What benefits could you offer me if I came over from Oanda? Could I continue at Oanda and get my hands on some more capital? I have 25k Would I be able to trade in 10k increments? Would I have to reveal my strategy? Could I trade remote?
interesting thread, just noticed it, cause i am currently looking at alternatives to say BarX etc for access to the full spectrum of FX derivatives at acceptable spreads... reason there are loads of spot traders is spreads are shite on FX options (c. 10 pips) if you hadn't noticed... offer 1-2 pips and you'll get a lot of biz going, guaranteed!
The real question I guess is that with so much leverage in FX trading or using FX futures, what is the added benefit of doing it through prop? I am not asking this because I do not like the idea, I am asking because that is the main hurdle to get over and answer to make it successful. Many people already get good overnight leverage with spot forex or with futures fx so to attract people to a prop FX, you need to highlight the distintive characteristics that will make people leave the OANDA, GFT, IBs etc or not just trade the FX futures like I do through a prop. Good luck!

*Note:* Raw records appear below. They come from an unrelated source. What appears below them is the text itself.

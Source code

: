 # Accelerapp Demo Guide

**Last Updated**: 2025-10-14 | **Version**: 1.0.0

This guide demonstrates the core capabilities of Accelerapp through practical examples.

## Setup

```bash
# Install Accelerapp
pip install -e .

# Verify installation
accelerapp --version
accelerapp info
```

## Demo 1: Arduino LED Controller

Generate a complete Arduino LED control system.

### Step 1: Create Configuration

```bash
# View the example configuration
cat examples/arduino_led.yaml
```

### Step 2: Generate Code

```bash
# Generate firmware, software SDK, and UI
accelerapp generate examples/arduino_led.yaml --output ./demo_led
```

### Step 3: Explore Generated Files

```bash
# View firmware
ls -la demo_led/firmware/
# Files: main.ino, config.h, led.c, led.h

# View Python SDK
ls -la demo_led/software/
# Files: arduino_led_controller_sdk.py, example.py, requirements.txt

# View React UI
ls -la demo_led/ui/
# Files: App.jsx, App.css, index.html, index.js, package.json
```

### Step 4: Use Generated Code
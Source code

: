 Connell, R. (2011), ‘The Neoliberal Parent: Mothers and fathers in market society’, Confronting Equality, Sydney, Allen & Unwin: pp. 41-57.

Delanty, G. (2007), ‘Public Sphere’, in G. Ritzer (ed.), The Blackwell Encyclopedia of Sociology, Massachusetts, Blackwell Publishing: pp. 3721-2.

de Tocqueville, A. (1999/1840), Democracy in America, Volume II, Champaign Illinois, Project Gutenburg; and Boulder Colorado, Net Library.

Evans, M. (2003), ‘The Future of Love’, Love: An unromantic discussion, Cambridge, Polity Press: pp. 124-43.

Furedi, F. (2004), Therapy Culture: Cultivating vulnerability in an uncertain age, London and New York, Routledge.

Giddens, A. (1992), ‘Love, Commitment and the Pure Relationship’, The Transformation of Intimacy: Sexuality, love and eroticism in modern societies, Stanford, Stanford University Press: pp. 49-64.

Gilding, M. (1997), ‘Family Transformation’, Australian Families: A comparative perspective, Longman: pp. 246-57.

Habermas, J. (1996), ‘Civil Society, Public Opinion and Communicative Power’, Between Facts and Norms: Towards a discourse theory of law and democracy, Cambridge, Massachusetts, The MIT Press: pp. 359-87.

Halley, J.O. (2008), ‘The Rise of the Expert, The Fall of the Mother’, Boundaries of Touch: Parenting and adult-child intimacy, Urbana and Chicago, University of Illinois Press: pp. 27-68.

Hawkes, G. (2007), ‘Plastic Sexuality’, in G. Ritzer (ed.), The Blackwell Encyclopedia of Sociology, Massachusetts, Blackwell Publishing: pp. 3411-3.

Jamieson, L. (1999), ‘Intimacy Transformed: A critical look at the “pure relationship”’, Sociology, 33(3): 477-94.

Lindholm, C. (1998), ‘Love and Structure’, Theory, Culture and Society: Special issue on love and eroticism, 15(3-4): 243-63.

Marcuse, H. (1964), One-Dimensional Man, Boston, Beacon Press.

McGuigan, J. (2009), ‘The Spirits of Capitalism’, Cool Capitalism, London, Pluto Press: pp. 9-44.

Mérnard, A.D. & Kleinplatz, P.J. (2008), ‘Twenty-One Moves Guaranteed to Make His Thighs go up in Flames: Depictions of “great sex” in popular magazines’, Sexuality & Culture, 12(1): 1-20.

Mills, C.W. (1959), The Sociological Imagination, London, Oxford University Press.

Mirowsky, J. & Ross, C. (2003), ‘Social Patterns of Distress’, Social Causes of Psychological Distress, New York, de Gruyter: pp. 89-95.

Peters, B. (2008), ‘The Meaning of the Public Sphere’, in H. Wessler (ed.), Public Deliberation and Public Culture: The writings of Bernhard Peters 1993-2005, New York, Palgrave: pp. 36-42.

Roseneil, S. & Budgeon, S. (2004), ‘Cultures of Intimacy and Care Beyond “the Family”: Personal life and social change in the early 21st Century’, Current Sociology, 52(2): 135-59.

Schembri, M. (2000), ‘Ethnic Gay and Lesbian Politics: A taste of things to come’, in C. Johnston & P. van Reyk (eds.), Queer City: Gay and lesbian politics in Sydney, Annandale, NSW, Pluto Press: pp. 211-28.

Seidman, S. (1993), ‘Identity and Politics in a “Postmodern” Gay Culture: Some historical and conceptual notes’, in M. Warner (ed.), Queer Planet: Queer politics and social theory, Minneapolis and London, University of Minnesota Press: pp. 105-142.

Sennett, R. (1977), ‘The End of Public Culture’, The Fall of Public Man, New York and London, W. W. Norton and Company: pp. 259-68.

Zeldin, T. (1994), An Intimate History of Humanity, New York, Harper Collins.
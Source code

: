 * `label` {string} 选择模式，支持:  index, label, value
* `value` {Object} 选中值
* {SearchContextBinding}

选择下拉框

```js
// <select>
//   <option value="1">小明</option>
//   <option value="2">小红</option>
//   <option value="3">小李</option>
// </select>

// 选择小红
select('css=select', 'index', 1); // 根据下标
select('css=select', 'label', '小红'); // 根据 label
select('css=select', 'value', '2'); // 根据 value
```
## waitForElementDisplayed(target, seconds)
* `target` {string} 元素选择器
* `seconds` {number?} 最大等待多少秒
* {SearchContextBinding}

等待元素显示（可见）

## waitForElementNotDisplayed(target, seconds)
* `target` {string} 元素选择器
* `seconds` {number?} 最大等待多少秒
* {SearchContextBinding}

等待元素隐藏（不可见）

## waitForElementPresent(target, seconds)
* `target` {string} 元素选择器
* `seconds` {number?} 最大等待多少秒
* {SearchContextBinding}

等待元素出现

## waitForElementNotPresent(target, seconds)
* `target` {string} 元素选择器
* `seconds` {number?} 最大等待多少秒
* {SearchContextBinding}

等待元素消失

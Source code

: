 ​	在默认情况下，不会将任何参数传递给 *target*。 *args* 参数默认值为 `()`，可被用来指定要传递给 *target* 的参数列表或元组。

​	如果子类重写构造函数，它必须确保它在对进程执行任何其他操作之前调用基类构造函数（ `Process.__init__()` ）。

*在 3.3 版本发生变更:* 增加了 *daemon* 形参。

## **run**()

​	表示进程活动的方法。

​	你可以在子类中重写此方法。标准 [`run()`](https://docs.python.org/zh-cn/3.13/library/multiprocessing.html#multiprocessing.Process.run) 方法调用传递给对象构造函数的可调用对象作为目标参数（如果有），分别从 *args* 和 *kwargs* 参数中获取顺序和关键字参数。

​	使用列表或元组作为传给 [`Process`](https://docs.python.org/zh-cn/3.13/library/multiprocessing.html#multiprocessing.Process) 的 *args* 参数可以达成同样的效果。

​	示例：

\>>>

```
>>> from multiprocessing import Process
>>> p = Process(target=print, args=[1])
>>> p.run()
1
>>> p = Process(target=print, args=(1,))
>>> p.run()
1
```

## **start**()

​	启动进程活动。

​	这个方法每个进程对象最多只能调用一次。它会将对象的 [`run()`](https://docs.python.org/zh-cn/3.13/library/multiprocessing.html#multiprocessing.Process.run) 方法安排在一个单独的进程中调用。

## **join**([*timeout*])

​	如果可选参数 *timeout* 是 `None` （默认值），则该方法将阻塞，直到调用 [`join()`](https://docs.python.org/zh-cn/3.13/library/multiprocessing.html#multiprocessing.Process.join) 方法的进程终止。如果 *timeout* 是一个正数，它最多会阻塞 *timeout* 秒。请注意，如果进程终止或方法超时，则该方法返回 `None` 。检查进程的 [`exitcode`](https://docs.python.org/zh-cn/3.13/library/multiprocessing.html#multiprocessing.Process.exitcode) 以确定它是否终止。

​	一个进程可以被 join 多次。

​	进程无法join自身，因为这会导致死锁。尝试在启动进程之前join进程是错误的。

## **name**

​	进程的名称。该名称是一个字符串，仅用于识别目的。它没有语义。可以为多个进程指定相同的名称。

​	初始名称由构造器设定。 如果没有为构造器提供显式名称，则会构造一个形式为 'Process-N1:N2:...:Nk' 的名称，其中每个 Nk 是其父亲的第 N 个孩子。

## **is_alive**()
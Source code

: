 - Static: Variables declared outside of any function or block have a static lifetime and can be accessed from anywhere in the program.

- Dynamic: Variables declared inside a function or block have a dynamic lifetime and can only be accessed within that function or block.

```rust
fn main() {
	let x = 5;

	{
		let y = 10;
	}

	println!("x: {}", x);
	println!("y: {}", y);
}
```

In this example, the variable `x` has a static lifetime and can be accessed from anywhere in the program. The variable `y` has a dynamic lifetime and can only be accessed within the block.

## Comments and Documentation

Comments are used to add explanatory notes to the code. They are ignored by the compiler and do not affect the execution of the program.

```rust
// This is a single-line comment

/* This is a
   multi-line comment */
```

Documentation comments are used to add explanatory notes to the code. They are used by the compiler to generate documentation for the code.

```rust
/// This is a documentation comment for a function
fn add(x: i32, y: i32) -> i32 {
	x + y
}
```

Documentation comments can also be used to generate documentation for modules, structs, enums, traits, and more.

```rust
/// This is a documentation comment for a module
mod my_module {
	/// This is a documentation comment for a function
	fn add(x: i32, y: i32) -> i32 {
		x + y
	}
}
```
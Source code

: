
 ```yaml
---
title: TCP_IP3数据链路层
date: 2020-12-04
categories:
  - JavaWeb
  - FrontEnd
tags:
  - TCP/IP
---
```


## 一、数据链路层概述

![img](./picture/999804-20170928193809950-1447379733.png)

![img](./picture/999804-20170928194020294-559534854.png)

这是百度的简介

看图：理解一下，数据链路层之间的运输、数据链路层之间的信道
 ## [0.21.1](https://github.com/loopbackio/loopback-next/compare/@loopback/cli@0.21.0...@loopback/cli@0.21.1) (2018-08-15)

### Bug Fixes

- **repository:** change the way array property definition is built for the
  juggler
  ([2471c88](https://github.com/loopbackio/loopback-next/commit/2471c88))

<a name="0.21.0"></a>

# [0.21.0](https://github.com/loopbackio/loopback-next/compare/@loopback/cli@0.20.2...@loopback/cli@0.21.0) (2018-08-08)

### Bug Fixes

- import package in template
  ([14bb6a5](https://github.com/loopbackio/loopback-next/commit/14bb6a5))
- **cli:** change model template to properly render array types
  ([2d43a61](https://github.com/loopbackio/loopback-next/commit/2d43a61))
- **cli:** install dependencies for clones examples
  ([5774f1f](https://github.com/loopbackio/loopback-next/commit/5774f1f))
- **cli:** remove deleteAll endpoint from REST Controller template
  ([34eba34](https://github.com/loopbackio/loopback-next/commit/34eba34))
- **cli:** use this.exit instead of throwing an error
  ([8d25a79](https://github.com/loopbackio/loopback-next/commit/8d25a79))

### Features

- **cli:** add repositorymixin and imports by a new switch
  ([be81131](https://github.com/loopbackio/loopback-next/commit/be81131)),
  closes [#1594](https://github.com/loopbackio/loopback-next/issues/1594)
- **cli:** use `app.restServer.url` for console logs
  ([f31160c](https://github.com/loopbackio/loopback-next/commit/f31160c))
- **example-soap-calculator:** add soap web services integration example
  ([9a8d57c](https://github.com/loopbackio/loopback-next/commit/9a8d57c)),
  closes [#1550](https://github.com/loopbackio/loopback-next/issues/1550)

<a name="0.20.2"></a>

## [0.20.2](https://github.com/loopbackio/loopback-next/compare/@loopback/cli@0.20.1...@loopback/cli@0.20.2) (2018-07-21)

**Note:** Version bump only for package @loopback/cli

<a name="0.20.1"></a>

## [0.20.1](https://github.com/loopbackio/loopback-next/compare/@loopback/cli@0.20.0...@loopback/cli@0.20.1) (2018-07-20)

The advantage is the cross margin treatment of all your postions. Being able to trade spot, futures, options and exotics all in the same account with one risk based haircut. Also, the ability to get much tighter spreads on cross rates and less liquid pairs.
do they do this for small investors? I can buy the equivalent of clearport of otc ICE products through someone?
Gelber might be doing something like this or it might be something more like a FICC division (like Goldman, Lehman, Citi, etc).